The possible effects of this was reported on by Ian Johnson: ‘But dozens of interviews with Falungong members in recent months reveal another, more subtle source of pressure: the demands of their beloved founder, Mr. Li[‘s]... [r]ecent writings, ...have also stressed unwavering activism and opposition to the state. While few complain, they say they can meet Mr. Li’s requirements only by sacrificing everything, in a desperate – and probably hopeless – bid to force the government to lift its ban. In a series of essays over the past few months, Mr. Li has asked of his disciples almost impossible feats of loyalty and shown little sympathy for those who buckle, in one case denouncing them as “depraved”’.[55]

Practitioners cannot reach Consummation (and hence ascend to their own Falun paradise) until what Li calls the ‘Fa-rectification’ ends. In August 2001 Li states that ‘disciples must not depart until the Fa-rectification is over’. He also states that ‘[t]he very final stage of Fa-rectification is taking place’.[56] The Fa-rectification is the process they are all currently involved in (also referred to as a time of ‘tests’ and tribulations’), during which all evil will be eliminated from the universe and the Fa will receive its rightful place as the universal truth.
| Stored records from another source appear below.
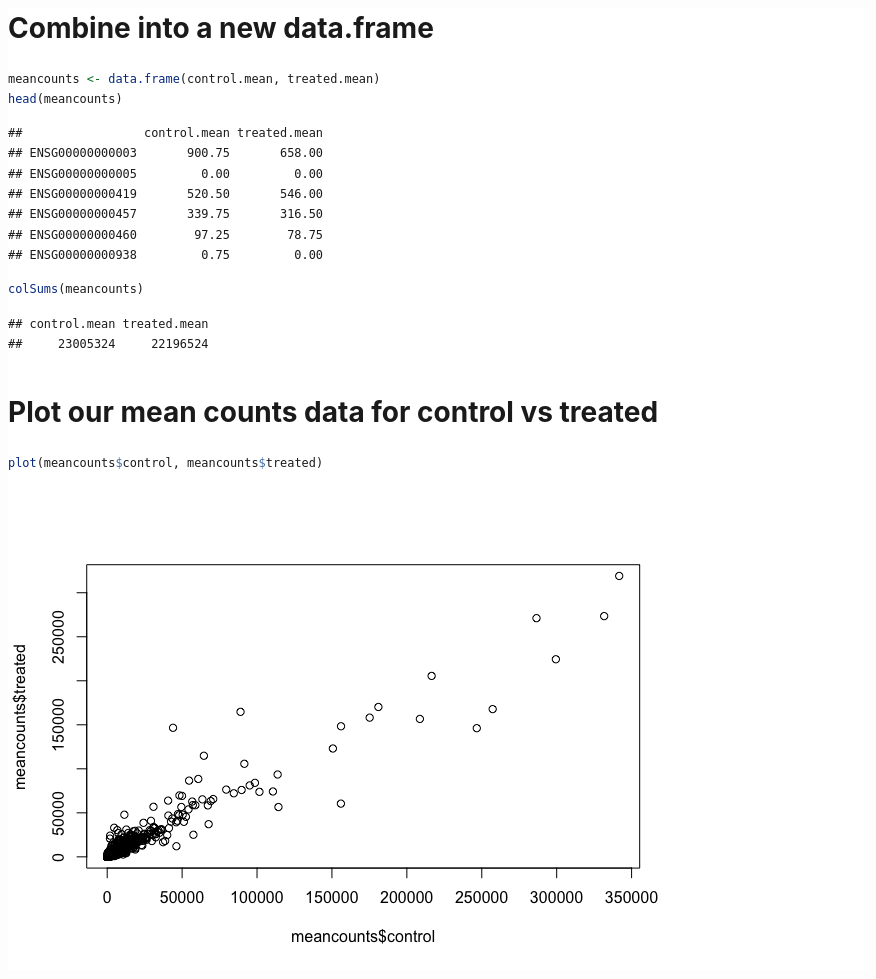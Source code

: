 Combine into a new data.frame
=============================

``` r
meancounts <- data.frame(control.mean, treated.mean)
head(meancounts)
```

    ##                 control.mean treated.mean
    ## ENSG00000000003       900.75       658.00
    ## ENSG00000000005         0.00         0.00
    ## ENSG00000000419       520.50       546.00
    ## ENSG00000000457       339.75       316.50
    ## ENSG00000000460        97.25        78.75
    ## ENSG00000000938         0.75         0.00

``` r
colSums(meancounts)
```

    ## control.mean treated.mean 
    ##     23005324     22196524

Plot our mean counts data for control vs treated
================================================

``` r
plot(meancounts$control, meancounts$treated)
```

![](Class14_files/figure-markdown_github/unnamed-chunk-9-1.png)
During the Fa-rectification the tasks of practitioners have again increased. They must ‘clarify the truth’ (about Falun Gong), validate the Fa (let people know it is good), save sentient beings (convert others), eliminate evil (elaboration on this follows), and increase their personal cultivation level which is based on the level of suffering they endure and the amount of ‘stepping forward’ to defend the Fa they are able to do. This not only encourages practitioners to maintain a pro-active stance to hasten the moment, but may also create a frustrating situation for them, since it is implied that as long as the persecution continues, they will not be able to reach their final goal.[57]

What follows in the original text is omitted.